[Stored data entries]

=====

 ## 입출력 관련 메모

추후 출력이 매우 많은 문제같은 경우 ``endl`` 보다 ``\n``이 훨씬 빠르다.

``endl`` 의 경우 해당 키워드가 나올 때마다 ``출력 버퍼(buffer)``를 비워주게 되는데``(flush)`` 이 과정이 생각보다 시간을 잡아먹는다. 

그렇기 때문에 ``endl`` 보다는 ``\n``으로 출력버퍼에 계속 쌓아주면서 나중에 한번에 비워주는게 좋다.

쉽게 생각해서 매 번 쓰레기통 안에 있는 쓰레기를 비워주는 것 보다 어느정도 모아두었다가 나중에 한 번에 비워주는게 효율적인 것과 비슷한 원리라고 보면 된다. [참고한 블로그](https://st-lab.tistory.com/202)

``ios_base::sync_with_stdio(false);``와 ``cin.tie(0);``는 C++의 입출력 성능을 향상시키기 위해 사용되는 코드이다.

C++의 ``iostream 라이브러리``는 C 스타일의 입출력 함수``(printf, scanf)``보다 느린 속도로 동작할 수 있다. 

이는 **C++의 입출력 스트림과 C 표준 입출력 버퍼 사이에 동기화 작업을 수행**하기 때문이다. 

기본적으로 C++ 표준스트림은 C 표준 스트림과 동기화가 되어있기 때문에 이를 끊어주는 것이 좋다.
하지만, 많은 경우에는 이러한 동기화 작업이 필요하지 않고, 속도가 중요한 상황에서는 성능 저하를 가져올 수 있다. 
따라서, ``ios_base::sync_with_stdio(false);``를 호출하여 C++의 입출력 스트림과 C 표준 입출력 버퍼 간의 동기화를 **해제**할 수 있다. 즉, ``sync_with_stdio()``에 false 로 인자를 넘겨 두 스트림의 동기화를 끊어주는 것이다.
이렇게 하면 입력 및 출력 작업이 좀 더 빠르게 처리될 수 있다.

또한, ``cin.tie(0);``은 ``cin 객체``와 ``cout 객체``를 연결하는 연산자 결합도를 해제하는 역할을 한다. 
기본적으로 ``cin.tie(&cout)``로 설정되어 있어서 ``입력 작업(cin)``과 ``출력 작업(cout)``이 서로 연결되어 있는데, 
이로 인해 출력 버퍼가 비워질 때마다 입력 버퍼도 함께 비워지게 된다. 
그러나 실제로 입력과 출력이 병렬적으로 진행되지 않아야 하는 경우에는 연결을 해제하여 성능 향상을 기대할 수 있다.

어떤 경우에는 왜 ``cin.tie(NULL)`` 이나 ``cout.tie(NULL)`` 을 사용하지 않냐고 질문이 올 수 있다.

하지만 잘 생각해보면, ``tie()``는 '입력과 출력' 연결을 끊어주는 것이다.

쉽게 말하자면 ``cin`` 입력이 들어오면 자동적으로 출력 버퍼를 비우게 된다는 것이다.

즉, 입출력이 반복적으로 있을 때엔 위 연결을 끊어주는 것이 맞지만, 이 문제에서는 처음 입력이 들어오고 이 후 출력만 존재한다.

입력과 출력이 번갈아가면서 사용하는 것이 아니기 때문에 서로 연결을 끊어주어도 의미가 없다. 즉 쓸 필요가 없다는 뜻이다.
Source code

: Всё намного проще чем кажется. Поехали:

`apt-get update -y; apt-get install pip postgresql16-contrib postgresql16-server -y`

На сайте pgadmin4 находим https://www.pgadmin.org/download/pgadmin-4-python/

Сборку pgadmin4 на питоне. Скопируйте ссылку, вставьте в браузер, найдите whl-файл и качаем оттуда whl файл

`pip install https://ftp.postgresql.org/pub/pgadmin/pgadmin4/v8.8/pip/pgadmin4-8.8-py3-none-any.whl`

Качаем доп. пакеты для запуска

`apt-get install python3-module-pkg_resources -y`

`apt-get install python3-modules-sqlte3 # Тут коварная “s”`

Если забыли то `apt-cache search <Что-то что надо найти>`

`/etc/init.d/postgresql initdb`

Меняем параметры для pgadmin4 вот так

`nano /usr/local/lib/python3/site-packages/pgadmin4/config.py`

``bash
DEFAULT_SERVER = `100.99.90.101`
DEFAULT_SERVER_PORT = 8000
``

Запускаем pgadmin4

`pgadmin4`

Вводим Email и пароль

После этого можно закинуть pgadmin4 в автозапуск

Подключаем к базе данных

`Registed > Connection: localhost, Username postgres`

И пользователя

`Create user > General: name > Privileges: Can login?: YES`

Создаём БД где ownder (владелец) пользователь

=====

**Your instructions:** The line with "DEFAULT_SERVER_PORT = 8000" and every line after it up to the end of the entries: output those exactly, and only those.

**Solution:**
DEFAULT_SERVER_PORT = 8000
``

Запускаем pgadmin4

`pgadmin4`

Вводим Email и пароль

После этого можно закинуть pgadmin4 в автозапуск

Подключаем к базе данных

`Registed > Connection: localhost, Username postgres`

И пользователя

`Create user > General: name > Privileges: Can login?: YES`

Создаём БД где ownder (владелец) пользователь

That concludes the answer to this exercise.